Exercise directions => The data below should be copied over with complete accuracy.

········

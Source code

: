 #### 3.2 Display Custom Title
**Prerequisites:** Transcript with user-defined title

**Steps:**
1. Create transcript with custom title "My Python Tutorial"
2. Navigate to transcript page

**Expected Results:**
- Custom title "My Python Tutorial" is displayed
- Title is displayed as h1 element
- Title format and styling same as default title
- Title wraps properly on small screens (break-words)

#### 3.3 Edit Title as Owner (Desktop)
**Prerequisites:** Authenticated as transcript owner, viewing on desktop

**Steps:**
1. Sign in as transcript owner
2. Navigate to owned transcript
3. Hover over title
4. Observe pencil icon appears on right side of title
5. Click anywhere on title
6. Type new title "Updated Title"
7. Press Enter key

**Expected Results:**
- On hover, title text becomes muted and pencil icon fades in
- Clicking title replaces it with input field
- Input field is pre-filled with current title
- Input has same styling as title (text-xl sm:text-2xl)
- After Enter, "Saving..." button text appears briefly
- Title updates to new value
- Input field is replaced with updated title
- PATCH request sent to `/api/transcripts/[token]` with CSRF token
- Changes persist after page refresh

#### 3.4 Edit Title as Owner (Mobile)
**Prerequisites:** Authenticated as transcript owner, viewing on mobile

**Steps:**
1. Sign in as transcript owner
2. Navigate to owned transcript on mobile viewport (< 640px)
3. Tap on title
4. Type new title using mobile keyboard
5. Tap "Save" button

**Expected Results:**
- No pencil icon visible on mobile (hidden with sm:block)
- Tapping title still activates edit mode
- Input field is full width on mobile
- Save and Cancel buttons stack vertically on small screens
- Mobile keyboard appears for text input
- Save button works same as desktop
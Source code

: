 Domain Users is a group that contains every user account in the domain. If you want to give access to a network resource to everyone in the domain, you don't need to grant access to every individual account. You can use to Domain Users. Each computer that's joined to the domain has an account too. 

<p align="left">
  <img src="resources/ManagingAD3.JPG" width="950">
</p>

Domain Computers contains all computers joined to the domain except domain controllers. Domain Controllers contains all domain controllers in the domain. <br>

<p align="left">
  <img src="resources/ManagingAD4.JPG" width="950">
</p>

········

Exercise result =>
Source code

: #### 3.2 Display Custom Title
**Prerequisites:** Transcript with user-defined title

**Steps:**
1. Create transcript with custom title "My Python Tutorial"
2. Navigate to transcript page

**Expected Results:**
- Custom title "My Python Tutorial" is displayed
- Title is displayed as h1 element
- Title format and styling same as default title
- Title wraps properly on small screens (break-words)

#### 3.3 Edit Title as Owner (Desktop)
**Prerequisites:** Authenticated as transcript owner, viewing on desktop

**Steps:**
1. Sign in as transcript owner
2. Navigate to owned transcript
3. Hover over title
4. Observe pencil icon appears on right side of title
5. Click anywhere on title
6. Type new title "Updated Title"
7. Press Enter key

**Expected Results:**
- On hover, title text becomes muted and pencil icon fades in
- Clicking title replaces it with input field
- Input field is pre-filled with current title
- Input has same styling as title (text-xl sm:text-2xl)
- After Enter, "Saving..." button text appears briefly
- Title updates to new value
- Input field is replaced with updated title
- PATCH request sent to `/api/transcripts/[token]` with CSRF token
- Changes persist after page refresh

#### 3.4 Edit Title as Owner (Mobile)
**Prerequisites:** Authenticated as transcript owner, viewing on mobile

**Steps:**
1. Sign in as transcript owner
2. Navigate to owned transcript on mobile viewport (< 640px)
3. Tap on title
4. Type new title using mobile keyboard
5. Tap "Save" button

**Expected Results:**
- No pencil icon visible on mobile (hidden with sm:block)
- Tapping title still activates edit mode
- Input field is full width on mobile
- Save and Cancel buttons stack vertically on small screens
- Mobile keyboard appears for text input
- Save button works same as desktop
Source code

: Domain Users is a group that contains every user account in the domain. If you want to give access to a network resource to everyone in the domain, you don't need to grant access to every individual account. You can use to Domain Users. Each computer that's joined to the domain has an account too. 

<p align="left">
  <img src="resources/ManagingAD3.JPG" width="950">
</p>

Domain Computers contains all computers joined to the domain except domain controllers. Domain Controllers contains all domain controllers in the domain. <br>

<p align="left">
  <img src="resources/ManagingAD4.JPG" width="950">
</p>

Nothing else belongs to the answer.